My first time teaching exercise class to seniors, one of my female students announced, “I would do better if there were ass slaps involved.”
Despite lack of training in risqué scenarios, I was able to keep the class on track. Everyone kept their hands to themselves.
Most of the seniors seem to like me. People know me as “the exercise guy,” or occasionally “the dancing man.” Nonetheless, admiration has its limits. I had to bump the start of class from 11:00 AM to 1:00 PM, to avoid conflicting with The Price is Right.
My class shares a community room with other seniors who are eating their lunch, using the computers or watching TV. So, I arrive early to stake out a spot.
I bring a rolling tub full of exercise equipment and a Bluetooth speaker. I rotate a few different playlists. Kool & the Gang, ABBA and The Commodores are staples of each mix.

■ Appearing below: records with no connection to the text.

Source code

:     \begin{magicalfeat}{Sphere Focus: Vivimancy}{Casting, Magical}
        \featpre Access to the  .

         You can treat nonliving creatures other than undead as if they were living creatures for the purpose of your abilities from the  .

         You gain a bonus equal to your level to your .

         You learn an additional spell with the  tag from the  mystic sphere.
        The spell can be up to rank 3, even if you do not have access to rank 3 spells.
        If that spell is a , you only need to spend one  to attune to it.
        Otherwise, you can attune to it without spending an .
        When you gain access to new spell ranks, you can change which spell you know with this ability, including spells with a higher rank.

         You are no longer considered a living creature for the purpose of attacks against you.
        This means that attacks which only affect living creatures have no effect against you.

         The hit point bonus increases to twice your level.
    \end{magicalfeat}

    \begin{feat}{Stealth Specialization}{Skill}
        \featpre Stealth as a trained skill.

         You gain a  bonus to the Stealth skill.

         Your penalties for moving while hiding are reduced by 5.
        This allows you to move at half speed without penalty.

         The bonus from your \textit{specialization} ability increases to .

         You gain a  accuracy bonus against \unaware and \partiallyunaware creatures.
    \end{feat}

As I lead warm-up aerobics to a low-tempo version of “Brick House,” they mirror my movements from an upright or seated position. Each exercise has different versions. For example, a tricep extension exercise has two different base positions – standing or seated – plus several more variations depending on the student’s range of pain-free motion.
The average age of my students is 68. However, this group has endured surgeries and ailments that exceed their biological age. There are walkers, canes, artificial hips, fused necks and metal rods in legs.
And…there’s optimism. In a makeshift exercise room with fake flowers, there’s a sense of determination. There’s no whining or self-pity. The group possesses a quiet, persistent strength. So when a student tells me that her range of movement is improved or her energy level is higher because of my class, that’s an amazing feeling.
The favorite part of class for most students is the exercise ball. It’s a small inflatable that fits in one hand. We imitate familiar movements like dribbling, passing, shooting and bowling — without ever letting go of the ball. I think the ball activities inspire childhood memories.
I conclude each class by commending each student for their commitment to fitness. And I thank them, sincerely, for being there.